As squeamish as it may make you, the sex talk is a rite of passage all parents know they are going to face. It starts with a simple question: where do babies come from? And it continues on with queries about sex, body parts, and what really happens in the bedroom.
The topic begs a question that many of us moms find ourselves pondering sooner or later: (gulp,) how do I begin to tell this story? We all want to say and do the right thing when our kids start asking questions, but don't know exactly how to handle it. Many of us are concerned about what our kids will hear about sex on the school playground or from the casual conversations about sex that others have in front of them. We also wonder how to deal with adults we believe shouldn't be discussing sex so openly in front of our kids.
"So what's a mom to do?" asks Naudeen R., who is "getting uncomfortable" with her almost 9-year-old son's questions. He wants to know what sex is, so she "told him briefly that it is when two people, like mom and dad, show one another how much they love each other." She adds that while this seemed to put a stop to his questions, "I personally think that maybe it is time to tell him about his own developing body, on his level of course."
Debbie L. recommends the direct approach and that moms tell their kids before they find out on the playground. "My daughter, who is now 11, was told by a classmate what sex was at nine," says Debbie L. "I was shocked. I'm very glad that she felt as though she could come to me. It was a very uncomfortable conversation but I think it is good to let your children know they can talk to you."
Encouraging open conversations and letting your child know that you will answer whatever questions he or she has is the first step toward opening the lines of communication for sex education, says Debbie L. But she cautions that parents should caution their children not to repeat the conversation with their peers. "I forgot to do this and my daughter went and told a friend. Thank goodness the mom and I are friends and she was understanding, but it could have been bad."
Erin K. and many of our readers agree that the direct approach, versus answering questions after your child has been served up sex information from their peers or others, is best.
"'My daughter is 11 and we have had the talk about what's going to happen to her body and the sex talk more than once," says Erin K. She says she started talking to her daughter several years ago when asked the "where do babies come from?" question. "I would get as in-depth as you are comfortable with and just answer your child's questions as they come."
While many agree that ages 9 through 11 are appropriate ages to initiate conversations about sex, others are concerned about what to do and say when relatives, friends, or others start the conversation when their children are younger.

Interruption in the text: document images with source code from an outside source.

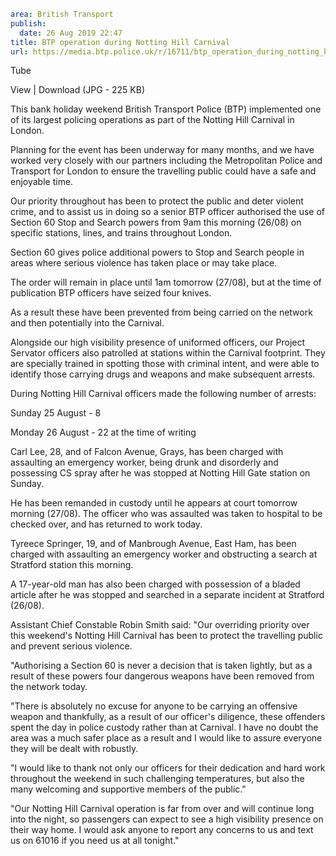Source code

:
 ```yaml
area: British Transport
publish:
  date: 26 Aug 2019 22:47
title: BTP operation during Notting Hill Carnival
url: https://media.btp.police.uk/r/16711/btp_operation_during_notting_hill_carnival
```

Tube

View | Download (JPG - 225 KB)

This bank holiday weekend British Transport Police (BTP) implemented one of its largest policing operations as part of the Notting Hill Carnival in London.

Planning for the event has been underway for many months, and we have worked very closely with our partners including the Metropolitan Police and Transport for London to ensure the travelling public could have a safe and enjoyable time.

Our priority throughout has been to protect the public and deter violent crime, and to assist us in doing so a senior BTP officer authorised the use of Section 60 Stop and Search powers from 9am this morning (26/08) on specific stations, lines, and trains throughout London.

Section 60 gives police additional powers to Stop and Search people in areas where serious violence has taken place or may take place.

The order will remain in place until 1am tomorrow (27/08), but at the time of publication BTP officers have seized four knives.

As a result these have been prevented from being carried on the network and then potentially into the Carnival.

Alongside our high visibility presence of uniformed officers, our Project Servator officers also patrolled at stations within the Carnival footprint. They are specially trained in spotting those with criminal intent, and were able to identify those carrying drugs and weapons and make subsequent arrests.

During Notting Hill Carnival officers made the following number of arrests:

Sunday 25 August - 8

Monday 26 August - 22 at the time of writing

Carl Lee, 28, and of Falcon Avenue, Grays, has been charged with assaulting an emergency worker, being drunk and disorderly and possessing CS spray after he was stopped at Notting Hill Gate station on Sunday.

He has been remanded in custody until he appears at court tomorrow morning (27/08). The officer who was assaulted was taken to hospital to be checked over, and has returned to work today.

Tyreece Springer, 19, and of Manbrough Avenue, East Ham, has been charged with assaulting an emergency worker and obstructing a search at Stratford station this morning.

A 17-year-old man has also been charged with possession of a bladed article after he was stopped and searched in a separate incident at Stratford (26/08).

Assistant Chief Constable Robin Smith said: "Our overriding priority over this weekend's Notting Hill Carnival has been to protect the travelling public and prevent serious violence.

"Authorising a Section 60 is never a decision that is taken lightly, but as a result of these powers four dangerous weapons have been removed from the network today.

"There is absolutely no excuse for anyone to be carrying an offensive weapon and thankfully, as a result of our officer's diligence, these offenders spent the day in police custody rather than at Carnival. I have no doubt the area was a much safer place as a result and I would like to assure everyone they will be dealt with robustly.

"I would like to thank not only our officers for their dedication and hard work throughout the weekend in such challenging temperatures, but also the many welcoming and supportive members of the public."

"Our Notting Hill Carnival operation is far from over and will continue long into the night, so passengers can expect to see a high visibility presence on their way home. I would ask anyone to report any concerns to us and text us on 61016 if you need us at all tonight."
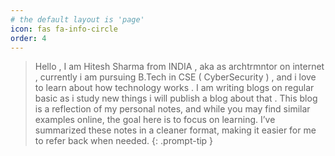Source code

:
 ```yaml
---
# the default layout is 'page'
icon: fas fa-info-circle
order: 4
---
```


> Hello , I am Hitesh Sharma from INDIA , aka as archtrmntor on internet , currently i am pursuing B.Tech in CSE ( CyberSecurity ) , and i love to learn about how technology works . I am writing blogs on regular basic as i study new things i will publish a blog about that . This blog is a reflection of my personal notes, and while you may find similar examples online, the goal here is to focus on learning. I’ve summarized these notes in a cleaner format, making it easier for me to refer back when needed.
{: .prompt-tip }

Janet J. says she grew up in a conservative home where her parents did not discuss sex, so she's surprised now and uncertain what to do when her in-laws start discussing their sex life in front of her 2-year-old son. "I'm worried that as he ages, he will hear their conversations and repeat (what he hears)," she says, adding, "How do I approach them to tell them to cut it out and watch the sex talk around my kid? "
"Watch what you say" is how you'd like to react, says Dara S., adding that because Janet is dealing with inappropriate behavior from extended family members, she should tread lightly but be honest, and explain in an assertive but kind way that these types of conversations are private and that she's not comfortable when others have them around her kids.
"I tell the adults that conversations about sex are inappropriate for my child's age," says Dara S. "Another friend I know tries to get this message across with sign language, trying to send signals to the adults to stop the conversation."
She also says that when kids overhear inappropriate conversations about sex, parents should address the issue with them directly: "I use the opportunity when potty time pops up, and I tell my child that this is a private time for your body," says Dara. "That opens the conversation about what to and (what) not to talk to others about."
Renae K. agrees. "I would tell the adults that conversations about sex are inappropriate for my child's age. . . . Another friend I know tries to get this message across with sign language, trying to send signals to the adults to stop the conversation and straight-out ask them to keep the topic of conversation clean and appropriate around your child as he is starting to repeat things he hears," she says. "This goes for sex, swearing and any other inappropriate talk. Surely any reasonable person would respect your wishes."
Ultimately, readers say it is best to tackle the "sex talk" directly with your child before they hear about it elsewhere.
"I think it is really important in this day and age," says Heidi R., a mom of a 10-year-old daughter. "We need to prepare our children because if they are starting to ask us you know they are talking about it with their friends. I'd rather talk to my daughter about it [than have her] ask her friends and get false information."